-- WHAT YOU ARE ASKED TO DO --
In the copy, keep every line below as it is and leave out the pictures.

-- GIVEN DATA --
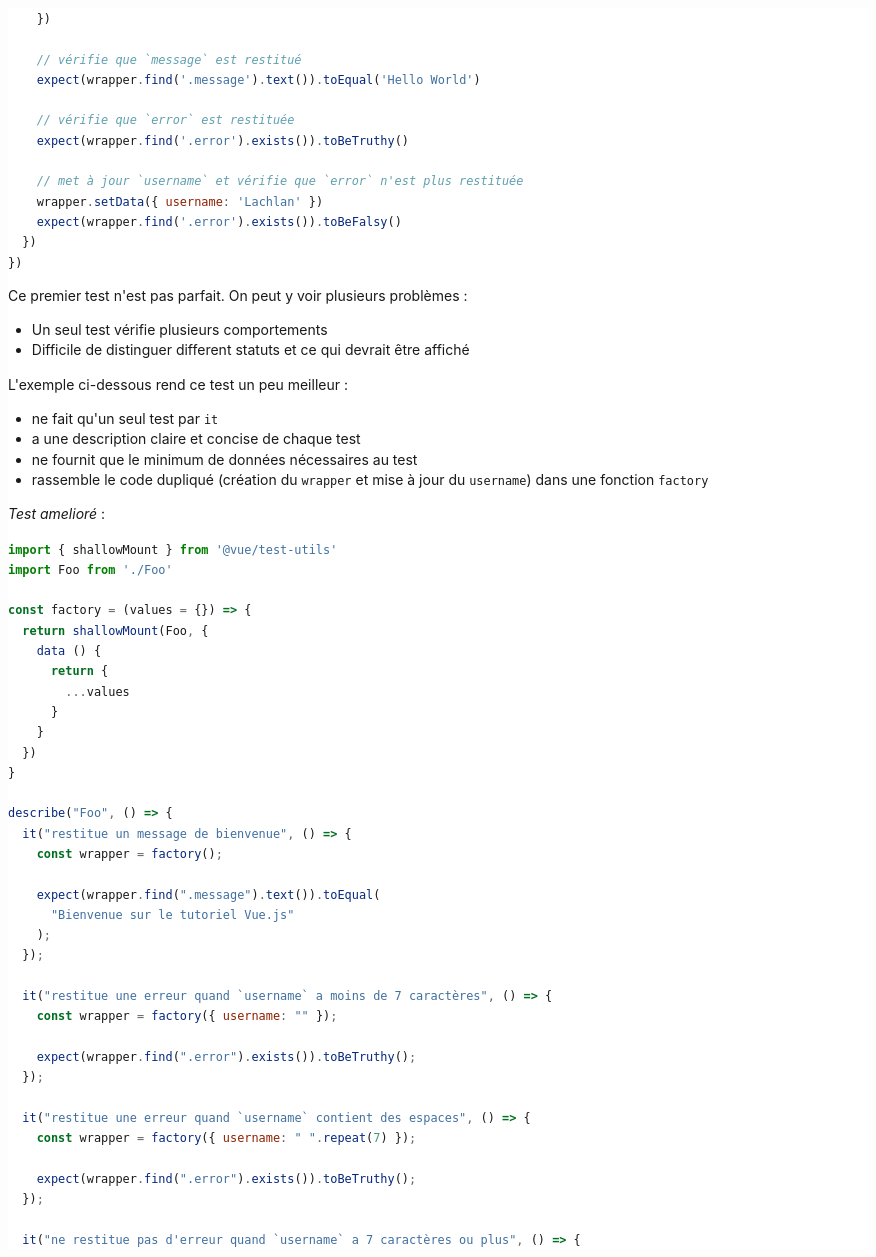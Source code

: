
 ```js
    })

    // vérifie que `message` est restitué
    expect(wrapper.find('.message').text()).toEqual('Hello World')

    // vérifie que `error` est restituée
    expect(wrapper.find('.error').exists()).toBeTruthy()

    // met à jour `username` et vérifie que `error` n'est plus restituée
    wrapper.setData({ username: 'Lachlan' })
    expect(wrapper.find('.error').exists()).toBeFalsy()
  })
})
```

Ce premier test n'est pas parfait. On peut y voir plusieurs problèmes :

* Un seul test vérifie plusieurs comportements
* Difficile de distinguer different statuts et ce qui devrait être affiché

L'exemple ci-dessous rend ce test un peu meilleur :

* ne fait qu'un seul test par `it`
* a une description claire et concise de chaque test
* ne fournit que le minimum de données nécessaires au test
* rassemble le code dupliqué (création du `wrapper` et mise à jour du `username`) dans une fonction `factory`

_Test amelioré_ :

```js
import { shallowMount } from '@vue/test-utils'
import Foo from './Foo'

const factory = (values = {}) => {
  return shallowMount(Foo, {
    data () {
      return {
        ...values
      }
    }
  })
}

describe("Foo", () => {
  it("restitue un message de bienvenue", () => {
    const wrapper = factory();

    expect(wrapper.find(".message").text()).toEqual(
      "Bienvenue sur le tutoriel Vue.js"
    );
  });

  it("restitue une erreur quand `username` a moins de 7 caractères", () => {
    const wrapper = factory({ username: "" });

    expect(wrapper.find(".error").exists()).toBeTruthy();
  });

  it("restitue une erreur quand `username` contient des espaces", () => {
    const wrapper = factory({ username: " ".repeat(7) });

    expect(wrapper.find(".error").exists()).toBeTruthy();
  });

  it("ne restitue pas d'erreur quand `username` a 7 caractères ou plus", () => {
```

-- TASK RESULT --
Source code

:
 ```js
    })

    // vérifie que `message` est restitué
    expect(wrapper.find('.message').text()).toEqual('Hello World')

    // vérifie que `error` est restituée
    expect(wrapper.find('.error').exists()).toBeTruthy()

    // met à jour `username` et vérifie que `error` n'est plus restituée
    wrapper.setData({ username: 'Lachlan' })
    expect(wrapper.find('.error').exists()).toBeFalsy()
  })
})
```

Ce premier test n'est pas parfait. On peut y voir plusieurs problèmes :

* Un seul test vérifie plusieurs comportements
* Difficile de distinguer different statuts et ce qui devrait être affiché

L'exemple ci-dessous rend ce test un peu meilleur :

* ne fait qu'un seul test par `it`
* a une description claire et concise de chaque test
* ne fournit que le minimum de données nécessaires au test
* rassemble le code dupliqué (création du `wrapper` et mise à jour du `username`) dans une fonction `factory`

_Test amelioré_ :

```js
import { shallowMount } from '@vue/test-utils'
import Foo from './Foo'

const factory = (values = {}) => {
  return shallowMount(Foo, {
    data () {
      return {
        ...values
      }
    }
  })
}

describe("Foo", () => {
  it("restitue un message de bienvenue", () => {
    const wrapper = factory();

    expect(wrapper.find(".message").text()).toEqual(
      "Bienvenue sur le tutoriel Vue.js"
    );
  });

  it("restitue une erreur quand `username` a moins de 7 caractères", () => {
    const wrapper = factory({ username: "" });

    expect(wrapper.find(".error").exists()).toBeTruthy();
  });

  it("restitue une erreur quand `username` contient des espaces", () => {
    const wrapper = factory({ username: " ".repeat(7) });

    expect(wrapper.find(".error").exists()).toBeTruthy();
  });

  it("ne restitue pas d'erreur quand `username` a 7 caractères ou plus", () => {
```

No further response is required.